The stories are indeed short – all about 7 or 8 pages long, with a little note of explanation from the authors at the end of their respective offerings, where they state their inspiration.
The authors have taken such inspiration from different aspects of Jane’s life and home, and their approaches to the stories vary widely. Some take characters from Austen’s novels and create a new story around them; several explored the effect that Austen’s writing has on people today; one in particular took a specific moment from Jane Austen’s life and recreated it. Sometimes the connection to Jane Austen was obvious, sometimes more tenuous, but it was always there.

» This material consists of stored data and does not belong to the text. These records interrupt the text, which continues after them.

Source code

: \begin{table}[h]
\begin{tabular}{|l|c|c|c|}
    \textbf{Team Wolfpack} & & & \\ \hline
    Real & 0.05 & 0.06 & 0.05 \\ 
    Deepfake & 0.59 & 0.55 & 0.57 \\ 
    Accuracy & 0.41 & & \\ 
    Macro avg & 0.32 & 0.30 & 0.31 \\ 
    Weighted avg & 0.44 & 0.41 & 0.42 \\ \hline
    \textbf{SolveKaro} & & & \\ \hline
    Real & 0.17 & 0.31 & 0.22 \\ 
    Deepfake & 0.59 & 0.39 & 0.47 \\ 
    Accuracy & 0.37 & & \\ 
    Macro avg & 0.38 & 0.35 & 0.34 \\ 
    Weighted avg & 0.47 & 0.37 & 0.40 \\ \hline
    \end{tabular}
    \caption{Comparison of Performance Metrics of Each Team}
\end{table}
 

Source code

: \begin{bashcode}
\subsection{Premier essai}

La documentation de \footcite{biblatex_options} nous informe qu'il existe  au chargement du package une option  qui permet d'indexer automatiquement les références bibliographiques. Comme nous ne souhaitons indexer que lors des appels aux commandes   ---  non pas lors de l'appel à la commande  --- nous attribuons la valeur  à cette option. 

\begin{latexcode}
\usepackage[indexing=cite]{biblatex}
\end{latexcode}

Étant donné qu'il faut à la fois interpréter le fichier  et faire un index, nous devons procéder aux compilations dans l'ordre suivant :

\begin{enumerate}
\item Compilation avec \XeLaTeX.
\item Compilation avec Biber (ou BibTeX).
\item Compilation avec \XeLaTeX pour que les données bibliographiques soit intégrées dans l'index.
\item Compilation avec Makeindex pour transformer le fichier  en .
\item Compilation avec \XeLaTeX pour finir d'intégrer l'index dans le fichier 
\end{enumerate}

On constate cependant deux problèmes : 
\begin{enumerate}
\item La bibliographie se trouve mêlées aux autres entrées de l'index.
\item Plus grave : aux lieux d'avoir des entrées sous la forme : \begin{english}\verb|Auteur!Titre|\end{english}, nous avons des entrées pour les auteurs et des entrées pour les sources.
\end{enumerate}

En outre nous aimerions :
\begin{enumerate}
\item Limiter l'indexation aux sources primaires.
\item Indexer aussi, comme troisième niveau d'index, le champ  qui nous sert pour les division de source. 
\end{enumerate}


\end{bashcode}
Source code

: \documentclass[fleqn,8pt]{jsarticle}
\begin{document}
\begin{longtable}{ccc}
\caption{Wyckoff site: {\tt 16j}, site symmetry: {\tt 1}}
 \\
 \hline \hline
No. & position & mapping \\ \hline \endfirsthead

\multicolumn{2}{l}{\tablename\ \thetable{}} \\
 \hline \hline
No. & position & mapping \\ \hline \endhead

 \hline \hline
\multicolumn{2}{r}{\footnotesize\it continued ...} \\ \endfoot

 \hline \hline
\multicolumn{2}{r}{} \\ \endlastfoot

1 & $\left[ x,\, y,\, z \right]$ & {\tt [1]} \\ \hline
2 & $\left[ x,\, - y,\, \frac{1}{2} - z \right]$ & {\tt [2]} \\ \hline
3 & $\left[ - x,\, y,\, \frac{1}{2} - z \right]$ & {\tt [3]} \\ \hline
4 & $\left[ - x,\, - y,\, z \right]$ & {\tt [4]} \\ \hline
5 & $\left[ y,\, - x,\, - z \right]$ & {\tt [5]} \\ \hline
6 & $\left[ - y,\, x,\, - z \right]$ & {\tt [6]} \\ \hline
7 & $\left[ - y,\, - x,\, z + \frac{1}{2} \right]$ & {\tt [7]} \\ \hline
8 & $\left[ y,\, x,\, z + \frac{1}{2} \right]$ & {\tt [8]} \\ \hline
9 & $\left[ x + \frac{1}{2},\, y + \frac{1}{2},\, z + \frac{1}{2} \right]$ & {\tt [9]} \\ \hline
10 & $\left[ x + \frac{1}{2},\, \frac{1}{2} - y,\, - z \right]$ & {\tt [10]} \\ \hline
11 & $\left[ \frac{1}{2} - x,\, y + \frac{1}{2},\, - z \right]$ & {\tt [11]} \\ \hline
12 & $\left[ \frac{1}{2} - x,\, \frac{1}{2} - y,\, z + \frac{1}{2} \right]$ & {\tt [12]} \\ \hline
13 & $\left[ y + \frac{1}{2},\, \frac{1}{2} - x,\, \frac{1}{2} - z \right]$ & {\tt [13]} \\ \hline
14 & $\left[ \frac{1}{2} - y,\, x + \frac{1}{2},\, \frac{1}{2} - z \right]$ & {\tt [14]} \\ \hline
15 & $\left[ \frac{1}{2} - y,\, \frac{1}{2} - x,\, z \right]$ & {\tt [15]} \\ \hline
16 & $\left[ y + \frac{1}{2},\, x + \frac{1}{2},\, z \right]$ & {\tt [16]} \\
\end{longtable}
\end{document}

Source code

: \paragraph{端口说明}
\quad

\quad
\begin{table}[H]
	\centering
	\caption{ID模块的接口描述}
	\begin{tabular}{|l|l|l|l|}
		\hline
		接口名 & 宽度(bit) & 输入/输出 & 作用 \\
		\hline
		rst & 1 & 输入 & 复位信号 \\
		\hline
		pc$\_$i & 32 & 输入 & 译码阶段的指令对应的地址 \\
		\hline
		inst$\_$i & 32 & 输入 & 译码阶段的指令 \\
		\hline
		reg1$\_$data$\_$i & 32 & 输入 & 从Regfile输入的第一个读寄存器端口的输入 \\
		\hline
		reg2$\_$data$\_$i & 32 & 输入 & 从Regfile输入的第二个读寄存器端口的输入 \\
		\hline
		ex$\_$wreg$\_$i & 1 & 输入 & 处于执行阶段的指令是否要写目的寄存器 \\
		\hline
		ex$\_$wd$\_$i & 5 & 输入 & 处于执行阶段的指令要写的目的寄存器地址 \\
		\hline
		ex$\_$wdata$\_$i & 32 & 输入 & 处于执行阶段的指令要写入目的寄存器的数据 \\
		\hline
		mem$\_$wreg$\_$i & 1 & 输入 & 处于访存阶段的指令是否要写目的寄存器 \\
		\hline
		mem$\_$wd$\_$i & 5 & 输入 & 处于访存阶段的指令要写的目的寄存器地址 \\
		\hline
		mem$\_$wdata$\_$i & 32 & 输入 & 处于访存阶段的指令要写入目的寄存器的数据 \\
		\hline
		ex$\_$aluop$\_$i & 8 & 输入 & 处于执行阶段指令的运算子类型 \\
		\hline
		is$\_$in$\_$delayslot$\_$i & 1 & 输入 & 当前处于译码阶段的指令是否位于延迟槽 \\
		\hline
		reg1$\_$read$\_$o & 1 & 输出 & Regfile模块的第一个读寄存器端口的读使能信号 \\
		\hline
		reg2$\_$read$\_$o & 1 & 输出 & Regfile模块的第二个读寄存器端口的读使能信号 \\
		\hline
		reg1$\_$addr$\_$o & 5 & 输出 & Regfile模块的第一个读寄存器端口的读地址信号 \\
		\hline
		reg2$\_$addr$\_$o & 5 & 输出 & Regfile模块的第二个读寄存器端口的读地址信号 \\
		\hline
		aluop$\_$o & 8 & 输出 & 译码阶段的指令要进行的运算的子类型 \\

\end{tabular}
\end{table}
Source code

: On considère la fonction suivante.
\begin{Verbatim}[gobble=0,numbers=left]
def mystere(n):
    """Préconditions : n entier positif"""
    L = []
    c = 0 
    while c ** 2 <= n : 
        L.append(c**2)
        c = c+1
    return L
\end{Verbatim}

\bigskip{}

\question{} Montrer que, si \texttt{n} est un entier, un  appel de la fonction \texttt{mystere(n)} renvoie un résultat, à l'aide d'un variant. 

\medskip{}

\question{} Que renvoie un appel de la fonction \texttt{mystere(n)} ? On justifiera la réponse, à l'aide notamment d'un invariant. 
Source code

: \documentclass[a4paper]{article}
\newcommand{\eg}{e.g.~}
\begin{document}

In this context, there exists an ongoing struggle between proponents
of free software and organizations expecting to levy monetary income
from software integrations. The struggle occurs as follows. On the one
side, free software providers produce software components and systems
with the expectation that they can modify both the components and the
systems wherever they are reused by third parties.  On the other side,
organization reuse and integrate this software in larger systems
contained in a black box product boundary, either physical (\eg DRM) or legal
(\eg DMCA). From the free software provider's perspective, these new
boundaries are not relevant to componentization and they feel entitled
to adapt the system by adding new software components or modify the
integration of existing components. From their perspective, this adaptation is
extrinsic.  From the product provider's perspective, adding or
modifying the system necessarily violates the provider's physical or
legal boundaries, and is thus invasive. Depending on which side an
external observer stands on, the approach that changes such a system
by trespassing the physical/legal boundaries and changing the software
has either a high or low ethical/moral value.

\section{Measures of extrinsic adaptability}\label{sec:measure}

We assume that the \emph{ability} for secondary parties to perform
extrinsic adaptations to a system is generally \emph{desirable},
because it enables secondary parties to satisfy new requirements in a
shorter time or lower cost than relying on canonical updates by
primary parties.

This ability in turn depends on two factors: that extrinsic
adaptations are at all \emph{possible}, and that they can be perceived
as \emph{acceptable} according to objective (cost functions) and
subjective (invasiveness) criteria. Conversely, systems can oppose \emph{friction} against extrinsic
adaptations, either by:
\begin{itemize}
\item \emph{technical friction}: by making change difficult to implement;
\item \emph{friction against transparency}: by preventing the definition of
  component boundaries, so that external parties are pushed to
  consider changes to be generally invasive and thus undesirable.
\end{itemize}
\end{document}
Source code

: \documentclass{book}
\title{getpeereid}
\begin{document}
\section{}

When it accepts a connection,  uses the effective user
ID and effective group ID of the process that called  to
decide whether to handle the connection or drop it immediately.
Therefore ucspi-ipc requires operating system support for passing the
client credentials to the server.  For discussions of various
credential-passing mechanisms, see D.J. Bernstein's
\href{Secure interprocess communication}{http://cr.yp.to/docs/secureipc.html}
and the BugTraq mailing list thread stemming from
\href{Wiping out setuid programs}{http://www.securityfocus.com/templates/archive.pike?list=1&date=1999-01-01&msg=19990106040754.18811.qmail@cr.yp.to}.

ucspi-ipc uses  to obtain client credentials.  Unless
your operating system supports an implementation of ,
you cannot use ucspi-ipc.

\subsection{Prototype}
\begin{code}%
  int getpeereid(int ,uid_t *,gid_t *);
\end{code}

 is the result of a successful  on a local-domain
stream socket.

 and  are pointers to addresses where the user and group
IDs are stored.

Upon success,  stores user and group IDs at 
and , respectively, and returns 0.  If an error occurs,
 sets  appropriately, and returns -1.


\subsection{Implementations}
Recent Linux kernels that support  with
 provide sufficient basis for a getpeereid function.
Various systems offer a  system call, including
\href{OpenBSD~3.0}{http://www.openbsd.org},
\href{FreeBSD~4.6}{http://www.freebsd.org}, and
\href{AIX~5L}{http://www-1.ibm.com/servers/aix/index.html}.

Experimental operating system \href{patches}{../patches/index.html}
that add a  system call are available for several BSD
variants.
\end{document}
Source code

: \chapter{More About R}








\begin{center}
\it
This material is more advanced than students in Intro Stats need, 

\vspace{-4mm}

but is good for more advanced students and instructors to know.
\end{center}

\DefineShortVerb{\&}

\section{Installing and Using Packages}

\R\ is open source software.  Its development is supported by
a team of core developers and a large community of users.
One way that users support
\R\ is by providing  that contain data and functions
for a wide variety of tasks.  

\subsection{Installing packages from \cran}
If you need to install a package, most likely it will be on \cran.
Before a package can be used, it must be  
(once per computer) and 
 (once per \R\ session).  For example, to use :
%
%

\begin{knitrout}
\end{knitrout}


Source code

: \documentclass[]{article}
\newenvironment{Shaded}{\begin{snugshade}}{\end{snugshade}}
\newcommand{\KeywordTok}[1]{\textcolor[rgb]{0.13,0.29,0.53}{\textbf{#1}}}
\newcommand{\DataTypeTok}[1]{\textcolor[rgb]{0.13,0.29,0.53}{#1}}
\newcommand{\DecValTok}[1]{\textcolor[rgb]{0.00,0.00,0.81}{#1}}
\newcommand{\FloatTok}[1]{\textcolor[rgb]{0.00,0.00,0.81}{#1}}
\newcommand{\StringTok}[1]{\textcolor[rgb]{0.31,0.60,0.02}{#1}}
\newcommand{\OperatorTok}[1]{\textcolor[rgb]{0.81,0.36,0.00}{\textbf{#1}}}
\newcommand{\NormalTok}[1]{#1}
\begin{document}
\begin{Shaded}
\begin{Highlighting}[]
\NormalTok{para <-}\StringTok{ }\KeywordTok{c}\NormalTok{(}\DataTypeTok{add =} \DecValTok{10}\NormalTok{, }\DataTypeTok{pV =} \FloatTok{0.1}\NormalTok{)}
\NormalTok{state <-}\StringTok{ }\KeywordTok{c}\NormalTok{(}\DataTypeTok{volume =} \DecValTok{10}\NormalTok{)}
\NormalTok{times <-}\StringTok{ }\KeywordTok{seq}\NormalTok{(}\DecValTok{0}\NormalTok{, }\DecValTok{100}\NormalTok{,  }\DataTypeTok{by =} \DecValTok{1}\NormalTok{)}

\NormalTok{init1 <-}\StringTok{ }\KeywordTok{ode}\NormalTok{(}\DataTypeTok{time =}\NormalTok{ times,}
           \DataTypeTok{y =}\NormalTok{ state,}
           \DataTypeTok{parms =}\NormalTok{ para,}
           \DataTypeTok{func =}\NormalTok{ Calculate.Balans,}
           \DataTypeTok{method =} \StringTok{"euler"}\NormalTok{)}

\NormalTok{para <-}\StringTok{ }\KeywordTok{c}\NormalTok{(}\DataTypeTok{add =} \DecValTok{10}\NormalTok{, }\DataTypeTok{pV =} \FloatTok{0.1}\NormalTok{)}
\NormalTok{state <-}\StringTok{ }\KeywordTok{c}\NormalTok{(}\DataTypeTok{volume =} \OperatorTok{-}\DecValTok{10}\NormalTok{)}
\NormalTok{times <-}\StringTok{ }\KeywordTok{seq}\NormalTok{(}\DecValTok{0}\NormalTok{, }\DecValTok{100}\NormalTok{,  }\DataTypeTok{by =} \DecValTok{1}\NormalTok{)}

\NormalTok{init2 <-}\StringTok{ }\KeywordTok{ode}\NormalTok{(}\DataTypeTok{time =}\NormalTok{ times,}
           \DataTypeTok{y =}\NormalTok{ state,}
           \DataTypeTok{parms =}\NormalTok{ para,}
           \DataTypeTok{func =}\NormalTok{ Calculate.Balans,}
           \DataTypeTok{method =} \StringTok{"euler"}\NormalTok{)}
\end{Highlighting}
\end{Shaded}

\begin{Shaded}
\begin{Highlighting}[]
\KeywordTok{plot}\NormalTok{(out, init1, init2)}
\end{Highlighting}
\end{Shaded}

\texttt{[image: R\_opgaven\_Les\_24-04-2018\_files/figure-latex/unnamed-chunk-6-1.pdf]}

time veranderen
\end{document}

There were hundreds of entries to the competition and with such a plethora of choices, it’s probably fair to say that the final 20 should all have something special. Happily, they do. As with all short story collections, I enjoyed some more than others, but they were all very well crafted and all had something unique.
My personal favourites were Jane Over The Styx, by Victoria Owens (which was the eventual winner of the competition) and Eight Years Later, by Elaine Grotefield. Jane Over The Styx features Jane Austen after her death being put on trial by some of the characters in her books, who feel resentful at the way they were portrayed. This is no zombie/afterlife mash up, but rather an interesting way of examining how Jane chose to depict older women in her novels. Eight Years Later is a gentle love story set at Chawton House, and was simply a lovely heartwarming tale.
I would certainly recommend this collection of stories. For many of the entries it is not necessary to be an Austen fan, or to be familiar with her characters, but I certainly think that a couple of the stories benefit from the readers knowledge of specific Austen novels. It’s worth mentioning also that the introduction by Sarah Waters (another excellent novelist) is worth reading in itself.